*** Block opens ***
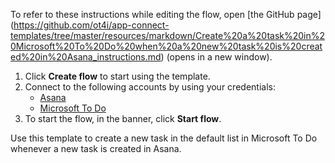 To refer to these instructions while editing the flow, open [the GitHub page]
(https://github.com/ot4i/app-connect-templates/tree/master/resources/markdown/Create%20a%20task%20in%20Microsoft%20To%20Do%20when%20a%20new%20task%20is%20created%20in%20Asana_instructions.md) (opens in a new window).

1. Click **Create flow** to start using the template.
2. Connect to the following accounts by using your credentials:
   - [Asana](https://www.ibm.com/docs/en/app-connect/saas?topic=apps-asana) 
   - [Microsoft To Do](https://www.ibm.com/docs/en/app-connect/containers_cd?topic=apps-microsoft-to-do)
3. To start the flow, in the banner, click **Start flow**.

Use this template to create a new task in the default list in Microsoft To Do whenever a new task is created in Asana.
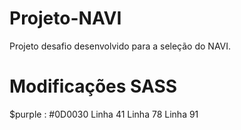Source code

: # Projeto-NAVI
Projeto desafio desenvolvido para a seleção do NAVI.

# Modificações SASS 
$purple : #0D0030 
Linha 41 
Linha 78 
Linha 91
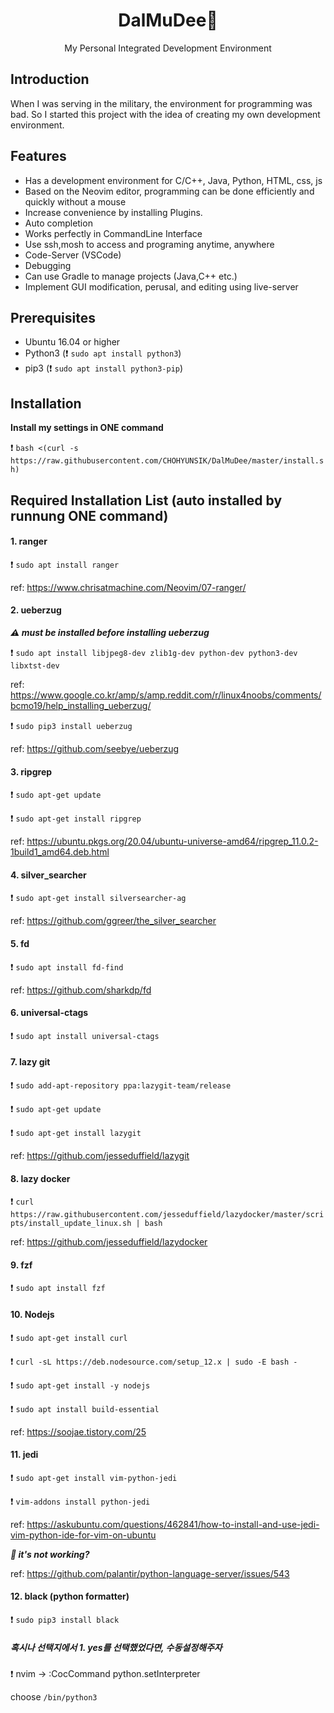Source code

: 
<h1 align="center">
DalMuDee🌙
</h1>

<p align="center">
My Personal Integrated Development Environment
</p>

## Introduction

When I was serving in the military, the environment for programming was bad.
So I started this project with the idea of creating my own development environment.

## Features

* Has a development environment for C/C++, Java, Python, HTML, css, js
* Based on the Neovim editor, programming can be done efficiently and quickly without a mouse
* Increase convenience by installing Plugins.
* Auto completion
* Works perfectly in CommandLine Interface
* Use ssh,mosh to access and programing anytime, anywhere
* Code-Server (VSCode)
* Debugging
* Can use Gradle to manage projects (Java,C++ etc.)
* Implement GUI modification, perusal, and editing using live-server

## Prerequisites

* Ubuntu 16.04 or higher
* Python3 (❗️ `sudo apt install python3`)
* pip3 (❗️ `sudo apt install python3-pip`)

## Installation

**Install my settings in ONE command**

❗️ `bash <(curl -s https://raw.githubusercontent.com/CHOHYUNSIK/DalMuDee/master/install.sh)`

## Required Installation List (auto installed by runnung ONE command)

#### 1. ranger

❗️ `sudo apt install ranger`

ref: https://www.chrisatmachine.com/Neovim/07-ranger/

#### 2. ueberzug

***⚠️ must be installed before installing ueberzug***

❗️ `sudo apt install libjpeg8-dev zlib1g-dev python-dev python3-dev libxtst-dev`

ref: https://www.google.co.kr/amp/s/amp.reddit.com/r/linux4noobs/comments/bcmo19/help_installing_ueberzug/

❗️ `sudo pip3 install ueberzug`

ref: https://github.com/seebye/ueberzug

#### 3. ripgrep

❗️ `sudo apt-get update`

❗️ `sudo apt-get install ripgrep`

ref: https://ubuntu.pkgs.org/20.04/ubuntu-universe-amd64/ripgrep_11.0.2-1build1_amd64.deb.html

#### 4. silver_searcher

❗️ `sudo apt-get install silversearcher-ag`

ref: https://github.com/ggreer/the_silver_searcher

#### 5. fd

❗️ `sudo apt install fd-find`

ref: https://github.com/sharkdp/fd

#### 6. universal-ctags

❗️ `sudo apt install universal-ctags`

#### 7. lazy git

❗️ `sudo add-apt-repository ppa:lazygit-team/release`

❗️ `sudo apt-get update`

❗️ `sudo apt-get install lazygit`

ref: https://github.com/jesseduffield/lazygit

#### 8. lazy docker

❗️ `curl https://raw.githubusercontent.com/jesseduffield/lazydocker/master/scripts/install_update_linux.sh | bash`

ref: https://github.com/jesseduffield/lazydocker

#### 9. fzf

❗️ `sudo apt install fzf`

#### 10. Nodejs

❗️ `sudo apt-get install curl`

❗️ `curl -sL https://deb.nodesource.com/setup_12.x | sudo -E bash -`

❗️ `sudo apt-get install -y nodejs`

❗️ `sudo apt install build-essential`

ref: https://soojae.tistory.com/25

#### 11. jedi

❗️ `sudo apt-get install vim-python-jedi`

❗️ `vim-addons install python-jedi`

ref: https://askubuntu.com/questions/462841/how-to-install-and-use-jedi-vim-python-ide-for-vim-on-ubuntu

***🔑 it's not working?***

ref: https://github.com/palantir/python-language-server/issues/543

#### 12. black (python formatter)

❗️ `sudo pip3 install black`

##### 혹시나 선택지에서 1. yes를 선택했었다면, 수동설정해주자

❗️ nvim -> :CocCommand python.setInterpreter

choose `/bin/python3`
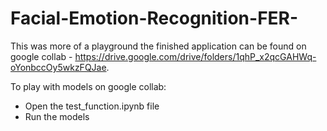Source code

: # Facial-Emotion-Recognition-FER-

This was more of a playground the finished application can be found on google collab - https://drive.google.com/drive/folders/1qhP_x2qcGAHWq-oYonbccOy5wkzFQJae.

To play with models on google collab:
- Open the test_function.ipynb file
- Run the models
*** Block closes ***
Work required:
Copy out the data above to the letter, and keep every picture out of it.

Answer area:
 To refer to these instructions while editing the flow, open [the GitHub page]
(https://github.com/ot4i/app-connect-templates/tree/master/resources/markdown/Create%20a%20task%20in%20Microsoft%20To%20Do%20when%20a%20new%20task%20is%20created%20in%20Asana_instructions.md) (opens in a new window).

1. Click **Create flow** to start using the template.
2. Connect to the following accounts by using your credentials:
   - [Asana](https://www.ibm.com/docs/en/app-connect/saas?topic=apps-asana) 
   - [Microsoft To Do](https://www.ibm.com/docs/en/app-connect/containers_cd?topic=apps-microsoft-to-do)
3. To start the flow, in the banner, click **Start flow**.

Use this template to create a new task in the default list in Microsoft To Do whenever a new task is created in Asana.
Source code

: # Projeto-NAVI
Projeto desafio desenvolvido para a seleção do NAVI.

# Modificações SASS 
$purple : #0D0030 
Linha 41 
Linha 78 
Linha 91
Source code

: 
<h1 align="center">
DalMuDee🌙
</h1>

<p align="center">
My Personal Integrated Development Environment
</p>

## Introduction

When I was serving in the military, the environment for programming was bad.
So I started this project with the idea of creating my own development environment.

## Features

* Has a development environment for C/C++, Java, Python, HTML, css, js
* Based on the Neovim editor, programming can be done efficiently and quickly without a mouse
* Increase convenience by installing Plugins.
* Auto completion
* Works perfectly in CommandLine Interface
* Use ssh,mosh to access and programing anytime, anywhere
* Code-Server (VSCode)
* Debugging
* Can use Gradle to manage projects (Java,C++ etc.)
* Implement GUI modification, perusal, and editing using live-server

## Prerequisites

* Ubuntu 16.04 or higher
* Python3 (❗️ `sudo apt install python3`)
* pip3 (❗️ `sudo apt install python3-pip`)

## Installation

**Install my settings in ONE command**

❗️ `bash <(curl -s https://raw.githubusercontent.com/CHOHYUNSIK/DalMuDee/master/install.sh)`

## Required Installation List (auto installed by runnung ONE command)

#### 1. ranger

❗️ `sudo apt install ranger`

ref: https://www.chrisatmachine.com/Neovim/07-ranger/

#### 2. ueberzug

***⚠️ must be installed before installing ueberzug***

❗️ `sudo apt install libjpeg8-dev zlib1g-dev python-dev python3-dev libxtst-dev`

ref: https://www.google.co.kr/amp/s/amp.reddit.com/r/linux4noobs/comments/bcmo19/help_installing_ueberzug/

❗️ `sudo pip3 install ueberzug`

ref: https://github.com/seebye/ueberzug

#### 3. ripgrep

❗️ `sudo apt-get update`

❗️ `sudo apt-get install ripgrep`

ref: https://ubuntu.pkgs.org/20.04/ubuntu-universe-amd64/ripgrep_11.0.2-1build1_amd64.deb.html

#### 4. silver_searcher

❗️ `sudo apt-get install silversearcher-ag`

ref: https://github.com/ggreer/the_silver_searcher

#### 5. fd

❗️ `sudo apt install fd-find`

ref: https://github.com/sharkdp/fd

#### 6. universal-ctags

❗️ `sudo apt install universal-ctags`

#### 7. lazy git

❗️ `sudo add-apt-repository ppa:lazygit-team/release`

❗️ `sudo apt-get update`

❗️ `sudo apt-get install lazygit`

ref: https://github.com/jesseduffield/lazygit

#### 8. lazy docker

❗️ `curl https://raw.githubusercontent.com/jesseduffield/lazydocker/master/scripts/install_update_linux.sh | bash`

ref: https://github.com/jesseduffield/lazydocker

#### 9. fzf

❗️ `sudo apt install fzf`

#### 10. Nodejs

❗️ `sudo apt-get install curl`

❗️ `curl -sL https://deb.nodesource.com/setup_12.x | sudo -E bash -`

❗️ `sudo apt-get install -y nodejs`

❗️ `sudo apt install build-essential`

ref: https://soojae.tistory.com/25

#### 11. jedi

❗️ `sudo apt-get install vim-python-jedi`

❗️ `vim-addons install python-jedi`

ref: https://askubuntu.com/questions/462841/how-to-install-and-use-jedi-vim-python-ide-for-vim-on-ubuntu

***🔑 it's not working?***

ref: https://github.com/palantir/python-language-server/issues/543

#### 12. black (python formatter)

❗️ `sudo pip3 install black`

##### 혹시나 선택지에서 1. yes를 선택했었다면, 수동설정해주자

❗️ nvim -> :CocCommand python.setInterpreter

choose `/bin/python3`
Source code

: # Facial-Emotion-Recognition-FER-

This was more of a playground the finished application can be found on google collab - https://drive.google.com/drive/folders/1qhP_x2qcGAHWq-oYonbccOy5wkzFQJae.

To play with models on google collab:
- Open the test_function.ipynb file
- Run the models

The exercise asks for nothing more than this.